[RECORDS PROVIDED]

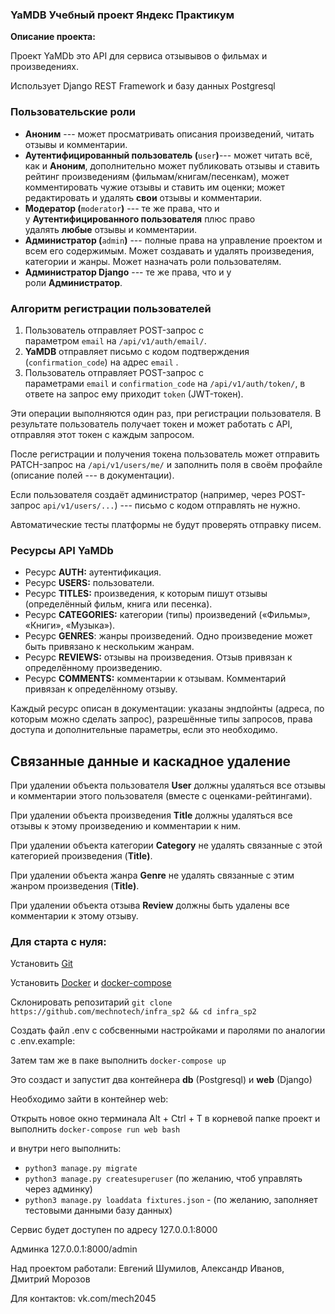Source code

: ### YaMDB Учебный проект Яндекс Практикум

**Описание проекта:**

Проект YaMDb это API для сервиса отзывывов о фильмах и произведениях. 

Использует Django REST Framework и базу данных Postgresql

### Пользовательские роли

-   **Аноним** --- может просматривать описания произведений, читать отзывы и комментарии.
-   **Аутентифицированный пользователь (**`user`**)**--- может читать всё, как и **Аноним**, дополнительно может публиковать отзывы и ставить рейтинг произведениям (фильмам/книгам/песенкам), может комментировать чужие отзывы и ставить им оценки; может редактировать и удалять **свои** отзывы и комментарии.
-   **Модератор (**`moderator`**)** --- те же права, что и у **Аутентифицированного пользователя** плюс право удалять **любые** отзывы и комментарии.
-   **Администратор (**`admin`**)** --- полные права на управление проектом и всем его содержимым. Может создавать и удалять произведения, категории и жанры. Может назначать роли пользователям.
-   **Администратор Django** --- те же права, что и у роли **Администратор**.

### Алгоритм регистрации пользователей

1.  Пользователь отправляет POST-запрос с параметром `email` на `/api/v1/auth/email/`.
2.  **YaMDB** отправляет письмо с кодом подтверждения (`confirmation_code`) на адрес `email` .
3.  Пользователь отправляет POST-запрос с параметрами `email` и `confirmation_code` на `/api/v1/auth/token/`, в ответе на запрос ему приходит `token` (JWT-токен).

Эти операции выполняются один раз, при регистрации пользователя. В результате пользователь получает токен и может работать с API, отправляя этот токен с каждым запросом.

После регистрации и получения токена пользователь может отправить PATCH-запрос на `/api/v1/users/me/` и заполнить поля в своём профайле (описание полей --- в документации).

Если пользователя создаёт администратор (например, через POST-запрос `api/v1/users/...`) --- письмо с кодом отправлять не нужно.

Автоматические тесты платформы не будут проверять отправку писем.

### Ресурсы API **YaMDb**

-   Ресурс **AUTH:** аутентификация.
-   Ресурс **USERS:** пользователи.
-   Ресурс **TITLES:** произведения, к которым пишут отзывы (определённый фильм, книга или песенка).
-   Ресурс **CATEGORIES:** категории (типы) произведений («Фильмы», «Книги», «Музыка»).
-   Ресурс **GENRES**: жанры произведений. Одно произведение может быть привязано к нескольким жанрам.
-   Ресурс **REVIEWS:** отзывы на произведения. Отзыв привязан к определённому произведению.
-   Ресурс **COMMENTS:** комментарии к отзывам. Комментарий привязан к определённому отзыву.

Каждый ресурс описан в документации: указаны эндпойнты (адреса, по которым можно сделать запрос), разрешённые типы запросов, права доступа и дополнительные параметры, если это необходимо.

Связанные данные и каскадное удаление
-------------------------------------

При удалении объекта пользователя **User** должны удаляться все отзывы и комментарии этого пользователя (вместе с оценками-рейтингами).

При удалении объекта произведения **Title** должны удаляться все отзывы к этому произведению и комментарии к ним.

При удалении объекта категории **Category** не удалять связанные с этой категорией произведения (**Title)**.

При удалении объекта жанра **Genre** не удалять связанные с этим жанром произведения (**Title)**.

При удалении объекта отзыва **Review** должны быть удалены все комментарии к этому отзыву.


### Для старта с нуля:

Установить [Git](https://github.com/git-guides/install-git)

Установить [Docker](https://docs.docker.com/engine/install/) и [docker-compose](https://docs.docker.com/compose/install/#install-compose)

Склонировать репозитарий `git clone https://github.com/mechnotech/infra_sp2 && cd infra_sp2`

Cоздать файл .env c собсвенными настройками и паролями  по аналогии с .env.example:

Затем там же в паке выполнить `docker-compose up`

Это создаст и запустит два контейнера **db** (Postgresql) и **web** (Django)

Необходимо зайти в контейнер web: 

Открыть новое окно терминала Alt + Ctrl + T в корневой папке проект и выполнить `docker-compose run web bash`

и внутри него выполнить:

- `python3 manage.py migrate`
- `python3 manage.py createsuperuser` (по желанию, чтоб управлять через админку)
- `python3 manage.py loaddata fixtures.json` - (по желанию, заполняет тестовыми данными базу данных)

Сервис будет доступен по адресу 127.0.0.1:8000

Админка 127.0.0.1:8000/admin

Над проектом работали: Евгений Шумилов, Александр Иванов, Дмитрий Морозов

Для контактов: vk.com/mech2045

[/RECORDS PROVIDED]
[RECORDS PROVIDED]

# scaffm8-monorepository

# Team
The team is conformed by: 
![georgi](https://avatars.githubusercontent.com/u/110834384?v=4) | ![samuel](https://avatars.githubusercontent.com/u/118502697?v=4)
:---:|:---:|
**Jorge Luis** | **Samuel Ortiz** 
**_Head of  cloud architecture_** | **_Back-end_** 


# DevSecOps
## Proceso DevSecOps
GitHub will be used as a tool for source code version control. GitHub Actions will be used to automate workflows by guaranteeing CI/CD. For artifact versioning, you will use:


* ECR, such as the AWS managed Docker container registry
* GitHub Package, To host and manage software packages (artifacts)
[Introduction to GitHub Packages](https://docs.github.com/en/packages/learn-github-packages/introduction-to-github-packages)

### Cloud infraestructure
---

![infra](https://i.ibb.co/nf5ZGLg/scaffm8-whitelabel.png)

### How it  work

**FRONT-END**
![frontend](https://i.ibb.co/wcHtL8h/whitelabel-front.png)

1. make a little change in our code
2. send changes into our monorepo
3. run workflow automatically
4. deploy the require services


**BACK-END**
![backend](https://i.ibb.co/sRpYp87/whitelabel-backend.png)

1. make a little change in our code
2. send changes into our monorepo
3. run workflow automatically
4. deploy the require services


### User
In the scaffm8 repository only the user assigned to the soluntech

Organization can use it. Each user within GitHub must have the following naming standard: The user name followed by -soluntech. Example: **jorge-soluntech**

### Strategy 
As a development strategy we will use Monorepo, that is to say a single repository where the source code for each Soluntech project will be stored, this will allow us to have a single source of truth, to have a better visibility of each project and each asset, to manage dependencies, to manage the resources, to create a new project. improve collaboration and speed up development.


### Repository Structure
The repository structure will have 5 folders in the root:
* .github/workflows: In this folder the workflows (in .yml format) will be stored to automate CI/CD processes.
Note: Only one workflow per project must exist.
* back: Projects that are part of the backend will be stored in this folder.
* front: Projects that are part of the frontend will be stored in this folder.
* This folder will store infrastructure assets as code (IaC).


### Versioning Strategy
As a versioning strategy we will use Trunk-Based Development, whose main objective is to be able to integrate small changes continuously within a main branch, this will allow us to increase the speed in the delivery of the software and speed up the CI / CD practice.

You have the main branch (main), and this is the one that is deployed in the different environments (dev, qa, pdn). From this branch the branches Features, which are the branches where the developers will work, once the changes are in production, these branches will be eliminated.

[/RECORDS PROVIDED]

▶ **TASK OBJECTIVE**
Referring to the material above, set down exactly the lines between the line with "### Repository Structure" and the line with "### Versioning Strategy", inclusive, and no other lines.

▶ **SOLUTION**
### Repository Structure
The repository structure will have 5 folders in the root:
* .github/workflows: In this folder the workflows (in .yml format) will be stored to automate CI/CD processes.
Note: Only one workflow per project must exist.
* back: Projects that are part of the backend will be stored in this folder.
* front: Projects that are part of the frontend will be stored in this folder.
* This folder will store infrastructure assets as code (IaC).


### Versioning Strategy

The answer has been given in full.